Prenant la forme d’un journal intime, Le Horla (1887) s’étale sur quatre mois, du 8 mai au 10 septembre, durant lesquels le diariste décrit et analyse l’avancée du mal mystérieux qui le gagne. Vivant près de Rouen, il est atteint d’une maladie indéfinissable qui tient de la langueur et de la dépression après avoir vu passer sur la Seine un trois-mâts brésilien. L’inachèvement du récit, marqué par les points de suspension, semble indiquer que l’auteur du journal a sombré dans la folie ou s’est suicidé comme il en avait eu l’intention.
Les circonstances de l’internement de Maupassant amenèrent journalistes et médecins à assimiler l’œuvre à la vie de l’auteur. Selon un aliéniste interrogé en 1892, « on n’a qu’à lire Le Horla, ce conte fantastique d’une évocation si intense, pour découvrir le germe de la folie chez l’auteur ». Divers savants ont cru que ce qui n’était que pure fiction littéraire représentait un outil fiable permettant l’analyse d’un cas pathologique réel. Ils forgèrent ainsi une légende de plus autour de l’auteur et de son œuvre. Car c'est au contraire un écrivain en pleine possession de ses moyens qui invente un récit fantastique majeur de l’histoire de la littérature française.

La rose s’envole
Le Horla, conte fantastique de Maupassant (1887), donne à lire la confession du narrateur, dont la vie est troublée par des micro-événements inattendus et inexplicables, comme cette rose qui se coupe toute seule et s’envole.
« 6 août. — Cette fois, je ne suis pas fou.

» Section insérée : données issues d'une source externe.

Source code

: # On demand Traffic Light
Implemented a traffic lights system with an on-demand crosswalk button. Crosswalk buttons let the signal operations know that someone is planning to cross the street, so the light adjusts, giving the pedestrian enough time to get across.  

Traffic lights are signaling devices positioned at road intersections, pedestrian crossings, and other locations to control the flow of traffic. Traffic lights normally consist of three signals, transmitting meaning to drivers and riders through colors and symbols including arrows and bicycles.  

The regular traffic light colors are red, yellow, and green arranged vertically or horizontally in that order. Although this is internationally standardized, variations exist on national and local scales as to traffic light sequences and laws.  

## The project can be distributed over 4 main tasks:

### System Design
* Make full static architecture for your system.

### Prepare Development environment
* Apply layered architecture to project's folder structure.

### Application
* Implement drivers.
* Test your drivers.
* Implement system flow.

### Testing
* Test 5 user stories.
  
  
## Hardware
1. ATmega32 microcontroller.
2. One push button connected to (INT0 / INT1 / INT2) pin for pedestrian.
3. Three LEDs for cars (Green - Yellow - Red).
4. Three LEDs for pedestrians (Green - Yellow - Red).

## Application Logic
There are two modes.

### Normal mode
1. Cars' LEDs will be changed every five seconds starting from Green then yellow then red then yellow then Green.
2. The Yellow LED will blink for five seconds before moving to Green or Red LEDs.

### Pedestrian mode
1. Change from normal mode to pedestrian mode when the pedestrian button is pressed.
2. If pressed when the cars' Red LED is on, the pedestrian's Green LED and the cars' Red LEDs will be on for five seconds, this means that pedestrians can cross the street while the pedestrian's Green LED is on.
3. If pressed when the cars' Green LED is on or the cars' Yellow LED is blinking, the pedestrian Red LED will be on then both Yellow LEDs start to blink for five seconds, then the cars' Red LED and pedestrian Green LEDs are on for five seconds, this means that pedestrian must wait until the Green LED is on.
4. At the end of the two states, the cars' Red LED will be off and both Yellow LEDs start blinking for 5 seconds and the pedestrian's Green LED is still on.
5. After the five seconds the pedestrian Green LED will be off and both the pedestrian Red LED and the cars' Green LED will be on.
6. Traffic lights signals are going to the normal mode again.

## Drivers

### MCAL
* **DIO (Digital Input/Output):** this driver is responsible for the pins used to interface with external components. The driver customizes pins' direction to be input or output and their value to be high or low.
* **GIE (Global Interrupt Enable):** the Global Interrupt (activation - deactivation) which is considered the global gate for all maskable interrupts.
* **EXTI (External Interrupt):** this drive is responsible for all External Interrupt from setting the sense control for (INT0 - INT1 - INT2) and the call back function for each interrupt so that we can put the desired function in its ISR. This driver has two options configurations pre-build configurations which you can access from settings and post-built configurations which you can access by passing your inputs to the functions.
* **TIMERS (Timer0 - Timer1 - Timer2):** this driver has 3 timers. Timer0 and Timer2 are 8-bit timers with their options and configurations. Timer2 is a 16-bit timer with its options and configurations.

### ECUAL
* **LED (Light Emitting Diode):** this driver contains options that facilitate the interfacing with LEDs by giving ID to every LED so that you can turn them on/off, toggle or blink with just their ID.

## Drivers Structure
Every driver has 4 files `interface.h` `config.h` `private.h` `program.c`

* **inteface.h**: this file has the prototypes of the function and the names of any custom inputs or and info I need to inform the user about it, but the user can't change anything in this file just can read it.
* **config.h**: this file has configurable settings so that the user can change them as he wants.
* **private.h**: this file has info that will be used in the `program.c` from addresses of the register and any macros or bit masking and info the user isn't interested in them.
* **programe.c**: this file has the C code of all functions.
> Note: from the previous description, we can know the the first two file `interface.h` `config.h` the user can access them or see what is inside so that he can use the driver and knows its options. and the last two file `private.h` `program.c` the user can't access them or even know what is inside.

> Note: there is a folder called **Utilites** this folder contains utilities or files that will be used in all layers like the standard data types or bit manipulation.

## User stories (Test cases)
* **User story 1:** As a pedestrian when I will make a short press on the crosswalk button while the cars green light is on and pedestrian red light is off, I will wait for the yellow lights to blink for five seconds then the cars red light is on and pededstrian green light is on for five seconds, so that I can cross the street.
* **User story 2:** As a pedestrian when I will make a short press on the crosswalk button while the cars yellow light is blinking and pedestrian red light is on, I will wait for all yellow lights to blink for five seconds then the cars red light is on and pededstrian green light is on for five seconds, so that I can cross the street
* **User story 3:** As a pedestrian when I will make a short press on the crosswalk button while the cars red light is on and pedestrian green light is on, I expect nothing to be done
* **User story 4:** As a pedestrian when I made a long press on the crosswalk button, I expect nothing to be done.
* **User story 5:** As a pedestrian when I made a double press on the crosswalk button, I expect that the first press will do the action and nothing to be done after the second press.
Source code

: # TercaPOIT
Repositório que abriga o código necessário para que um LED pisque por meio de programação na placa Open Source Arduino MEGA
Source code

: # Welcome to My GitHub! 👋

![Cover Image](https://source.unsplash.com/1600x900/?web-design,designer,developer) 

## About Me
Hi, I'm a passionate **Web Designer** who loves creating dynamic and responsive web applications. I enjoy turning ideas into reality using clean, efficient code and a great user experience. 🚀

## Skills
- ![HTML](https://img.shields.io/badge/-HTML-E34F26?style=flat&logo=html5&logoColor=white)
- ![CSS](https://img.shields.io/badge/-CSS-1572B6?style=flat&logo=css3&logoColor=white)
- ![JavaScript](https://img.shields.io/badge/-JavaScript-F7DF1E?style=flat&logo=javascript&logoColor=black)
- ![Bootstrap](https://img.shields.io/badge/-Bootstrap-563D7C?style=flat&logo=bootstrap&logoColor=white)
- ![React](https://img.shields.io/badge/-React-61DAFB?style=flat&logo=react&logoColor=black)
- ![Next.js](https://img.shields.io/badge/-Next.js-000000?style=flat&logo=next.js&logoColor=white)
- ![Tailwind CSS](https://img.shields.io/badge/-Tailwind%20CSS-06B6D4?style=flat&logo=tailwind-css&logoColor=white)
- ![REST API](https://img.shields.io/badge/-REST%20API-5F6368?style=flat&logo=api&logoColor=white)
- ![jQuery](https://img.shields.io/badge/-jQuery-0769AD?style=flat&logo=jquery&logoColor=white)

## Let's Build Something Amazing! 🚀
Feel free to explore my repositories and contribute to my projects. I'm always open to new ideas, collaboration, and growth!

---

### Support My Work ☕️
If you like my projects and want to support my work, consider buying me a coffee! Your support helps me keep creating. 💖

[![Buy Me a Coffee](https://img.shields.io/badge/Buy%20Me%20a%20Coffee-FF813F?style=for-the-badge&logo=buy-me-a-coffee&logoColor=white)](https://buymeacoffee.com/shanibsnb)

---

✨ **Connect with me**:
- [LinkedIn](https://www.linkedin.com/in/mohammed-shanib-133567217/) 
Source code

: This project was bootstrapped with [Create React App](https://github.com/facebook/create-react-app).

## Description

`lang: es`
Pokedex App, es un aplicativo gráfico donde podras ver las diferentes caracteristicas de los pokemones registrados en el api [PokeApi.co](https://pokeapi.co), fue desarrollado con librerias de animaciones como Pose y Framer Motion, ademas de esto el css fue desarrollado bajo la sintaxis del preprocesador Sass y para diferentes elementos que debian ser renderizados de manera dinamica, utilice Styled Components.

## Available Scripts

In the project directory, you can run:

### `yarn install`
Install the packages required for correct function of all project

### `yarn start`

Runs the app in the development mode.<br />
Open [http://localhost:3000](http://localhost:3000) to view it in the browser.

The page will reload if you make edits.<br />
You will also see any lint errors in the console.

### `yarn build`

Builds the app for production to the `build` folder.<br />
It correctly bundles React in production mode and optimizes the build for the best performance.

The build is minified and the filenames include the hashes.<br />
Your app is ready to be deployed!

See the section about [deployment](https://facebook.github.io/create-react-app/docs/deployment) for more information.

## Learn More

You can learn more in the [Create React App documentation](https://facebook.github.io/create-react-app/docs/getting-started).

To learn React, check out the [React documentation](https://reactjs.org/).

J’ai vu… j’ai vu… j’ai vu !… Je ne puis plus douter… j’ai vu !… J’ai encore froid jusque dans les ongles… j’ai encore peur jusque dans les moelles… j’ai vu !…

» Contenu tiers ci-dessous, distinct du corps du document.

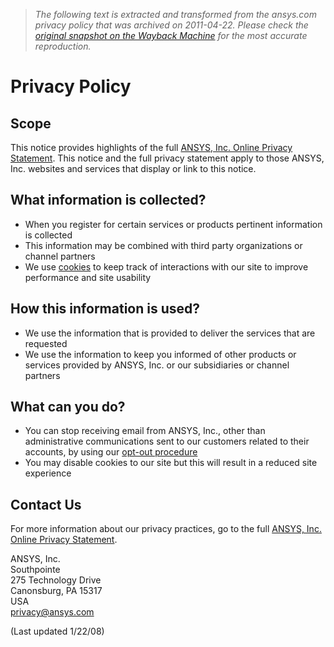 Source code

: > *The following text is extracted and transformed from the ansys.com privacy policy that was archived on 2011-04-22. Please check the [original snapshot on the Wayback Machine](https://web.archive.org/web/20110422150022id_/http%3A//www.ansys.com/Footer/Privacy%2BPolicy) for the most accurate reproduction.*

# Privacy Policy

## Scope

This notice provides highlights of the full [ANSYS, Inc. Online Privacy Statement](https://web.archive.org/Footer/Full+Privacy+Statement). This notice and the full privacy statement apply to those ANSYS, Inc. websites and services that display or link to this notice.

## What information is collected?

  * When you register for certain services or products pertinent information is collected
  * This information may be combined with third party organizations or channel partners
  * We use [cookies](https://web.archive.org/Footer/Full+Privacy+Statement/#cookies) to keep track of interactions with our site to improve performance and site usability



## How this information is used?

  * We use the information that is provided to deliver the services that are requested
  * We use the information to keep you informed of other products or services provided by ANSYS, Inc. or our subsidiaries or channel partners



## What can you do?

  * You can stop receiving email from ANSYS, Inc., other than administrative communications sent to our customers related to their accounts, by using our [opt-out procedure](https://web.archive.org/Footer/Full+Privacy+Statement/#optout)
  * You may disable cookies to our site but this will result in a reduced site experience



## Contact Us

For more information about our privacy practices, go to the full [ANSYS, Inc. Online Privacy Statement](https://web.archive.org/Footer/Full+Privacy+Statement).

ANSYS, Inc.  
Southpointe  
275 Technology Drive  
Canonsburg, PA 15317  
USA  
[privacy@ansys.com](mailto:privacy@ansys.com)

(Last updated 1/22/08)
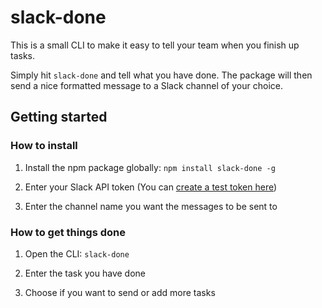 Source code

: # slack-done

This is a small CLI to make it easy to tell your team when you finish up tasks. 

Simply hit `slack-done` and tell what you have done. The package will then send a nice formatted message to a Slack channel of your choice.

## Getting started

### How to install
1. Install the npm package globally: `npm install slack-done -g`

2. Enter your Slack API token (You can [create a test token here](https://api.slack.com/docs/oauth-test-tokens))

3. Enter the channel name you want the messages to be sent to

### How to get things done
1. Open the CLI: `slack-done`

2. Enter the task you have done

3. Choose if you want to send or add more tasks
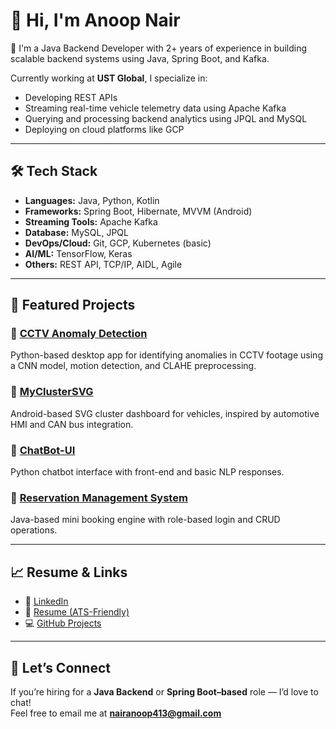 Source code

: # 👋 Hi, I'm Anoop Nair

🎯 I'm a Java Backend Developer with 2+ years of experience in building scalable backend systems using Java, Spring Boot, and Kafka.

Currently working at **UST Global**, I specialize in:
- Developing REST APIs
- Streaming real-time vehicle telemetry data using Apache Kafka
- Querying and processing backend analytics using JPQL and MySQL
- Deploying on cloud platforms like GCP

---

## 🛠️ Tech Stack

- **Languages:** Java, Python, Kotlin  
- **Frameworks:** Spring Boot, Hibernate, MVVM (Android)  
- **Streaming Tools:** Apache Kafka  
- **Database:** MySQL, JPQL  
- **DevOps/Cloud:** Git, GCP, Kubernetes (basic)  
- **AI/ML:** TensorFlow, Keras  
- **Others:** REST API, TCP/IP, AIDL, Agile

---

## 📌 Featured Projects

### 🔹 [CCTV Anomaly Detection](https://github.com/Anoop-Nair-U/CCTV_Anomaly_detection)
Python-based desktop app for identifying anomalies in CCTV footage using a CNN model, motion detection, and CLAHE preprocessing.

### 🔹 [MyClusterSVG](https://github.com/Anoop-Nair-U/MyClusterSVG)
Android-based SVG cluster dashboard for vehicles, inspired by automotive HMI and CAN bus integration.

### 🔹 [ChatBot-UI](https://github.com/Anoop-Nair-U/ChatBot-UI)
Python chatbot interface with front-end and basic NLP responses.

### 🔹 [Reservation Management System](https://github.com/Anoop-Nair-U/Reservation-Management)
Java-based mini booking engine with role-based login and CRUD operations.

---

## 📈 Resume & Links

- 🔗 [LinkedIn](https://linkedin.com/in/anoopnairu)  
- 📄 [Resume (ATS-Friendly)](https://github.com/Anoop-Nair-U/Anoop-Nair-U/files/your_resume_here)  
- 💻 [GitHub Projects](https://github.com/Anoop-Nair-U)

---

## 🤝 Let’s Connect

If you’re hiring for a **Java Backend** or **Spring Boot–based** role — I’d love to chat!  
Feel free to email me at **nairanoop413@gmail.com**
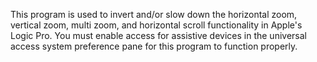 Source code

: This program is used to invert and/or slow down the horizontal zoom, vertical zoom, multi zoom, and horizontal scroll functionality in Apple's Logic Pro. You must enable access for assistive devices in the universal access system preference pane for this program to function properly.
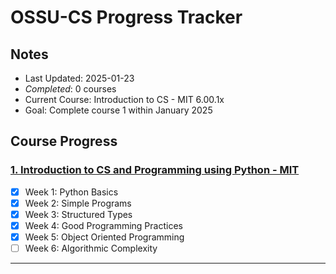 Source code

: # OSSU-CS Progress Tracker

## Notes
- Last Updated: 2025-01-23
- *Completed*: 0 courses
- Current Course: Introduction to CS - MIT 6.00.1x
- Goal: Complete course 1 within January 2025

## Course Progress

### [1. Introduction to CS and Programming using Python - MIT](https://learning.edx.org/course/course-v1:MITx+6.00.1x+2T2018/home)
- [x] Week 1: Python Basics
- [x] Week 2: Simple Programs
- [x] Week 3: Structured Types
- [x] Week 4: Good Programming Practices
- [x] Week 5: Object Oriented Programming
- [ ] Week 6: Algorithmic Complexity

--- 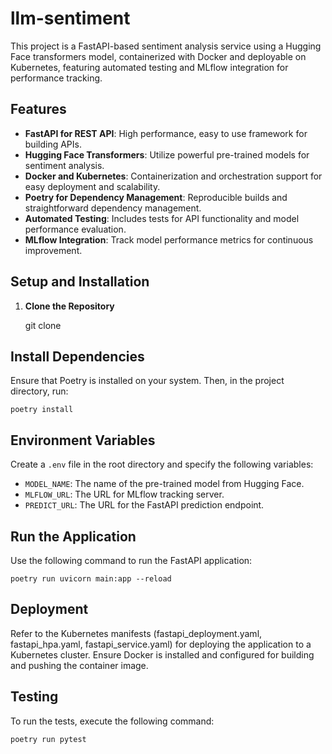 # llm-sentiment
This project is a FastAPI-based sentiment analysis service using a Hugging Face transformers model, containerized with Docker and deployable on Kubernetes, featuring automated testing and MLflow integration for performance tracking.

## Features

- **FastAPI for REST API**: High performance, easy to use framework for building APIs.
- **Hugging Face Transformers**: Utilize powerful pre-trained models for sentiment analysis.
- **Docker and Kubernetes**: Containerization and orchestration support for easy deployment and scalability.
- **Poetry for Dependency Management**: Reproducible builds and straightforward dependency management.
- **Automated Testing**: Includes tests for API functionality and model performance evaluation.
- **MLflow Integration**: Track model performance metrics for continuous improvement.

## Setup and Installation

1. **Clone the Repository**


    git clone <repository-url>

## Install Dependencies

Ensure that Poetry is installed on your system. Then, in the project directory, run:

    poetry install

## Environment Variables

Create a `.env` file in the root directory and specify the following variables:

- `MODEL_NAME`: The name of the pre-trained model from Hugging Face.
- `MLFLOW_URL`: The URL for MLflow tracking server.
- `PREDICT_URL`: The URL for the FastAPI prediction endpoint.

## Run the Application

Use the following command to run the FastAPI application:
    
    poetry run uvicorn main:app --reload

## Deployment

Refer to the Kubernetes manifests (fastapi_deployment.yaml, fastapi_hpa.yaml, fastapi_service.yaml) for deploying the application to a Kubernetes cluster. Ensure Docker is installed and configured for building and pushing the container image.

## Testing

To run the tests, execute the following command:

    poetry run pytest
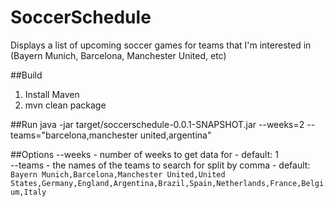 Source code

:# SoccerSchedule

Displays a list of upcoming soccer games for teams that I'm interested in (Bayern Munich, Barcelona, Manchester United, etc)

##Build
1. Install Maven
2. mvn clean package

##Run
java -jar target/soccerschedule-0.0.1-SNAPSHOT.jar --weeks=2 --teams="barcelona,manchester united,argentina"

##Options
 --weeks - number of weeks to get data for - default: 1  
 --teams - the names of the teams to search for split by comma - default: `Bayern Munich,Barcelona,Manchester United,United States,Germany,England,Argentina,Brazil,Spain,Netherlands,France,Belgium,Italy`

Je me promenais à deux heures, en plein soleil, dans mon parterre de rosiers… dans l’allée des rosiers d’automne qui commencent à fleurir.
Comme je m’arrêtais à regarder un géant des batailles, qui portait trois fleurs magnifiques, je vis, je vis distinctement, tout près de moi, la tige d’une de ces roses se plier, comme si une main invisible l’eût tordue, puis se casser, comme si cette main l’eût cueillie ! Puis la fleur s’éleva, suivant la courbe qu’aurait décrite un bras en la portant vers une bouche, et elle resta suspendue dans l’air transparent, toute seule, immobile, effrayante tache rouge à trois pas de mes yeux.
Éperdu, je me jetai sur elle pour la saisir ! Je ne trouvai rien ; elle avait disparu. Alors je fus pris d’une colère furieuse contre moi-même ; car il n’est pas permis à un homme raisonnable et sérieux d’avoir de pareilles hallucinations.
Mais était-ce bien une hallucination ? Je me retournai pour chercher la tige, et je la retrouvai immédiatement sur l’arbuste, fraîchement brisée, entre les deux autres roses demeurées à la branche.
Alors, je rentrai chez moi l’âme bouleversée ; car je suis certain, maintenant, certain comme de l’alternance des jours et des nuits, qu’il existe près de moi un être invisible, qui se nourrit de lait et d’eau, qui peut toucher aux choses, les prendre et les changer de place, doué par conséquent d’une nature matérielle, bien qu’imperceptible pour nos sens, et qui habite comme moi, sous mon toit… »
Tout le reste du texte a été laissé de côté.